The process that UTA used in the past was extremely complex and time-consuming, as direct debit collections abroad always had to be handled via the respective national schemes and their independent formats and processes – not to mention the fact that a separate bank account was required in each country. In view of that, the uniform B2B direct debit scheme across the entire SEPA area opens up brand new opportunities for UTA.

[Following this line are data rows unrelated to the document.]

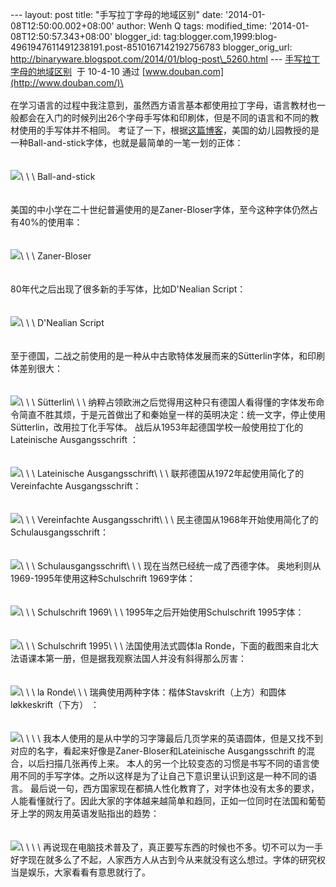 --- layout: post title: "手写拉丁字母的地域区别" date:
'2014-01-08T12:50:00.002+08:00' author: Wenh Q tags: modified\_time:
'2014-01-08T12:50:57.343+08:00' blogger\_id:
tag:blogger.com,1999:blog-4961947611491238191.post-8510167142192756783
blogger\_orig\_url:
http://binaryware.blogspot.com/2014/01/blog-post\_5260.html ---
[手写拉丁字母的地域区别](http://www.douban.com/note/66788446/)  于
10-4-10 通过 [www.douban.com](http://www.douban.com/)\
\
\
在学习语言的过程中我注意到，虽然西方语言基本都使用拉丁字母，语言教材也一般都会在入门的时候列出26个字母手写体和印刷体，但是不同的语言和不同的教材使用的手写体并不相同。
考证了一下，根据[这篇博客](http://cndrnh.blogspot.com/2009/03/german-and-american-handwriting.html)，美国的幼儿园教授的是一种Ball-and-stick字体，也就是最简单的一笔一划的正体：\
\
\
![](https://images-blogger-opensocial.googleusercontent.com/gadgets/proxy?url=http%3A%2F%2Ft.douban.com%2Fview%2Fnote%2Flarge%2Fpublic%2Fp66788446-4.jpg&container=blogger&gadget=a&rewriteMime=image%2F*)\
\
\
Ball-and-stick\
\
\
美国的中小学在二十世纪普遍使用的是Zaner-Bloser字体，至今这种字体仍然占有40%的使用率：\
\
\
![](https://images-blogger-opensocial.googleusercontent.com/gadgets/proxy?url=http%3A%2F%2Ft.douban.com%2Fview%2Fnote%2Flarge%2Fpublic%2Fp66788446-3.jpg&container=blogger&gadget=a&rewriteMime=image%2F*)\
\
\
Zaner-Bloser\
\
\
80年代之后出现了很多新的手写体，比如D'Nealian Script：\
\
\
![](https://images-blogger-opensocial.googleusercontent.com/gadgets/proxy?url=http%3A%2F%2Ft.douban.com%2Fview%2Fnote%2Flarge%2Fpublic%2Fp66788446-5.jpg&container=blogger&gadget=a&rewriteMime=image%2F*)\
\
\
D'Nealian Script\
\
\
至于德国，二战之前使用的是一种从中古歌特体发展而来的Sütterlin字体，和印刷体差别很大：\
\
\
![](https://images-blogger-opensocial.googleusercontent.com/gadgets/proxy?url=http%3A%2F%2Ft.douban.com%2Fview%2Fnote%2Flarge%2Fpublic%2Fp66788446-6.jpg&container=blogger&gadget=a&rewriteMime=image%2F*)\
\
\
Sütterlin\
\
\
纳粹占领欧洲之后觉得用这种只有德国人看得懂的字体发布命令简直不胜其烦，于是元首做出了和秦始皇一样的英明决定：统一文字，停止使用Sütterlin，改用拉丁化手写体。
战后从1953年起德国学校一般使用拉丁化的Lateinische Ausgangsschrift ：\
\
\
![](https://images-blogger-opensocial.googleusercontent.com/gadgets/proxy?url=http%3A%2F%2Ft.douban.com%2Fview%2Fnote%2Flarge%2Fpublic%2Fp66788446-7.jpg&container=blogger&gadget=a&rewriteMime=image%2F*)\
\
\
Lateinische Ausgangsschrift\
\
\
联邦德国从1972年起使用简化了的Vereinfachte Ausgangsschrift：\
\
\
![](https://images-blogger-opensocial.googleusercontent.com/gadgets/proxy?url=http%3A%2F%2Ft.douban.com%2Fview%2Fnote%2Flarge%2Fpublic%2Fp66788446-8.jpg&container=blogger&gadget=a&rewriteMime=image%2F*)\
\
\
Vereinfachte Ausgangsschrift\
\
\
民主德国从1968年开始使用简化了的Schulausgangsschrift：\
\
\
![](https://images-blogger-opensocial.googleusercontent.com/gadgets/proxy?url=http%3A%2F%2Ft.douban.com%2Fview%2Fnote%2Flarge%2Fpublic%2Fp66788446-9.jpg&container=blogger&gadget=a&rewriteMime=image%2F*)\
\
\
Schulausgangsschrift\
\
\
现在当然已经统一成了西德字体。 奥地利则从1969-1995年使用这种Schulschrift
1969字体：\
\
\
![](https://images-blogger-opensocial.googleusercontent.com/gadgets/proxy?url=http%3A%2F%2Ft.douban.com%2Fview%2Fnote%2Flarge%2Fpublic%2Fp66788446-10.jpg&container=blogger&gadget=a&rewriteMime=image%2F*)\
\
\
Schulschrift 1969\
\
\
1995年之后开始使用Schulschrift 1995字体：\
\
\
![](https://images-blogger-opensocial.googleusercontent.com/gadgets/proxy?url=http%3A%2F%2Ft.douban.com%2Fview%2Fnote%2Flarge%2Fpublic%2Fp66788446-11.jpg&container=blogger&gadget=a&rewriteMime=image%2F*)\
\
\
Schulschrift 1995\
\
\
法国使用法式圆体la
Ronde，下面的截图来自北大法语课本第一册，但是据我观察法国人并没有斜得那么厉害：\
\
\
![](https://images-blogger-opensocial.googleusercontent.com/gadgets/proxy?url=http%3A%2F%2Ft.douban.com%2Fview%2Fnote%2Flarge%2Fpublic%2Fp66788446-12.jpg&container=blogger&gadget=a&rewriteMime=image%2F*)\
\
\
la Ronde\
\
\
瑞典使用两种字体：楷体Stavskrift（上方）和圆体løkkeskrift（下方） ：\
\
\
![](https://images-blogger-opensocial.googleusercontent.com/gadgets/proxy?url=http%3A%2F%2Ft.douban.com%2Fview%2Fnote%2Flarge%2Fpublic%2Fp66788446-13.jpg&container=blogger&gadget=a&rewriteMime=image%2F*)\
\
\
\
我本人使用的是从中学的习字簿最后几页学来的英语圆体，但是又找不到对应的名字，看起来好像是Zaner-Bloser和Lateinische
Ausgangsschrift 的混合，以后扫描几张再传上来。
本人的另一个比较变态的习惯是书写不同的语言使用不同的手写字体。之所以这样是为了让自己下意识里认识到这是一种不同的语言。
最后说一句，西方国家现在都搞人性化教育了，对字体也没有太多的要求，人能看懂就行了。因此大家的字体越来越简单和趋同，正如一位同时在法国和葡萄牙上学的网友用英语发贴指出的趋势：\
\
\
![](https://images-blogger-opensocial.googleusercontent.com/gadgets/proxy?url=http%3A%2F%2Ft.douban.com%2Fview%2Fnote%2Flarge%2Fpublic%2Fp66788446-14.jpg&container=blogger&gadget=a&rewriteMime=image%2F*)\
\
\
\
再说现在电脑技术普及了，真正要写东西的时候也不多。切不可以为一手好字现在就多么了不起，人家西方人从古到今从来就没有这么想过。字体的研究权当是娱乐，大家看看有意思就行了。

The SEPA rules provide for two different forms of direct debit: the SEPA Core Direct Debit, whose basic characteristics are similar to those of the German direct debit authorisation scheme, and the SEPA B2B Direct Debit, which is used solely for the collection of payments due from companies. The treasurers responsible for this area at UTA started off by finding out about the general requirements for utilising the new direct debit process, paying particular attention to the mandate and client communication process. All of the experience and results were documented in detail and saved in what is termed a SEPA process structure. SEPA Direct Debits must also be submitted to the bank with a given lead time and all submissions made through electronic channels. Finally, there must also be a signed mandate on hand from the payer. There are no formal requirements for this mandate, but its content has been expressly defined. It can be revoked by the payer at any time and automatically expires 36 months after it is last used.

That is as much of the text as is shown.